- [TASK TO CARRY OUT] Would you return the entries exactly, with every line intact?

- [AVAILABLE RECORDS]

════════════════════

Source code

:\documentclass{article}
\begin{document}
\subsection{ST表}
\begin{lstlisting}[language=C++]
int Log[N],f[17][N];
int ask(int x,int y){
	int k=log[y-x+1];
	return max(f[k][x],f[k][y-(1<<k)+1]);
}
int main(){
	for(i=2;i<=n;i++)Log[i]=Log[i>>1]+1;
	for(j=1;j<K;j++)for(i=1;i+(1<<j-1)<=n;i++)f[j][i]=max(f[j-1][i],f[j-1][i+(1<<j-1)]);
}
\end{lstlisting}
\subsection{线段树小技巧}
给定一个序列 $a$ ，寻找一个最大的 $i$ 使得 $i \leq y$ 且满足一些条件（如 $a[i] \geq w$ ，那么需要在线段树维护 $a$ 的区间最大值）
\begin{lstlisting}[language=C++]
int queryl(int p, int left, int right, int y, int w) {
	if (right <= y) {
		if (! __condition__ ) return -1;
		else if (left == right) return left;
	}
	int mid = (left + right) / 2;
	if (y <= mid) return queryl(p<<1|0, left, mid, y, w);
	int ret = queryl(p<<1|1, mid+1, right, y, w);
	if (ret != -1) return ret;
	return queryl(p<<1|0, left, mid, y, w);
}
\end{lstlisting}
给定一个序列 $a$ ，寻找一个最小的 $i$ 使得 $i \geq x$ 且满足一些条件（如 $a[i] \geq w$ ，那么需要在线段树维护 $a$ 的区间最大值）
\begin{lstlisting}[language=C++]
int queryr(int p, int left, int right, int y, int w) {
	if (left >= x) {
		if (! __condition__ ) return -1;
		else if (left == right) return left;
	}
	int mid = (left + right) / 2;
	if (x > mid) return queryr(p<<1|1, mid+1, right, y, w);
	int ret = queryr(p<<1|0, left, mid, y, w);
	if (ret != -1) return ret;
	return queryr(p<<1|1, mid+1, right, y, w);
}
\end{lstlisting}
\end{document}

════════════════════

- [RESULT FOR THIS EXERCISE]
Source code

:\documentclass{article}
\begin{document}
\subsection{ST表}
\begin{lstlisting}[language=C++]
int Log[N],f[17][N];
int ask(int x,int y){
	int k=log[y-x+1];
	return max(f[k][x],f[k][y-(1<<k)+1]);
}
int main(){
	for(i=2;i<=n;i++)Log[i]=Log[i>>1]+1;
	for(j=1;j<K;j++)for(i=1;i+(1<<j-1)<=n;i++)f[j][i]=max(f[j-1][i],f[j-1][i+(1<<j-1)]);
}
\end{lstlisting}
\subsection{线段树小技巧}
给定一个序列 $a$ ，寻找一个最大的 $i$ 使得 $i \leq y$ 且满足一些条件（如 $a[i] \geq w$ ，那么需要在线段树维护 $a$ 的区间最大值）
\begin{lstlisting}[language=C++]
int queryl(int p, int left, int right, int y, int w) {
	if (right <= y) {
		if (! __condition__ ) return -1;
		else if (left == right) return left;
	}
	int mid = (left + right) / 2;
	if (y <= mid) return queryl(p<<1|0, left, mid, y, w);
	int ret = queryl(p<<1|1, mid+1, right, y, w);
	if (ret != -1) return ret;
	return queryl(p<<1|0, left, mid, y, w);
}
\end{lstlisting}
给定一个序列 $a$ ，寻找一个最小的 $i$ 使得 $i \geq x$ 且满足一些条件（如 $a[i] \geq w$ ，那么需要在线段树维护 $a$ 的区间最大值）
\begin{lstlisting}[language=C++]
int queryr(int p, int left, int right, int y, int w) {
	if (left >= x) {
		if (! __condition__ ) return -1;
		else if (left == right) return left;
	}
	int mid = (left + right) / 2;
	if (x > mid) return queryr(p<<1|1, mid+1, right, y, w);
	int ret = queryr(p<<1|0, left, mid, y, w);
	if (ret != -1) return ret;
	return queryr(p<<1|1, mid+1, right, y, w);
}
\end{lstlisting}
\end{document}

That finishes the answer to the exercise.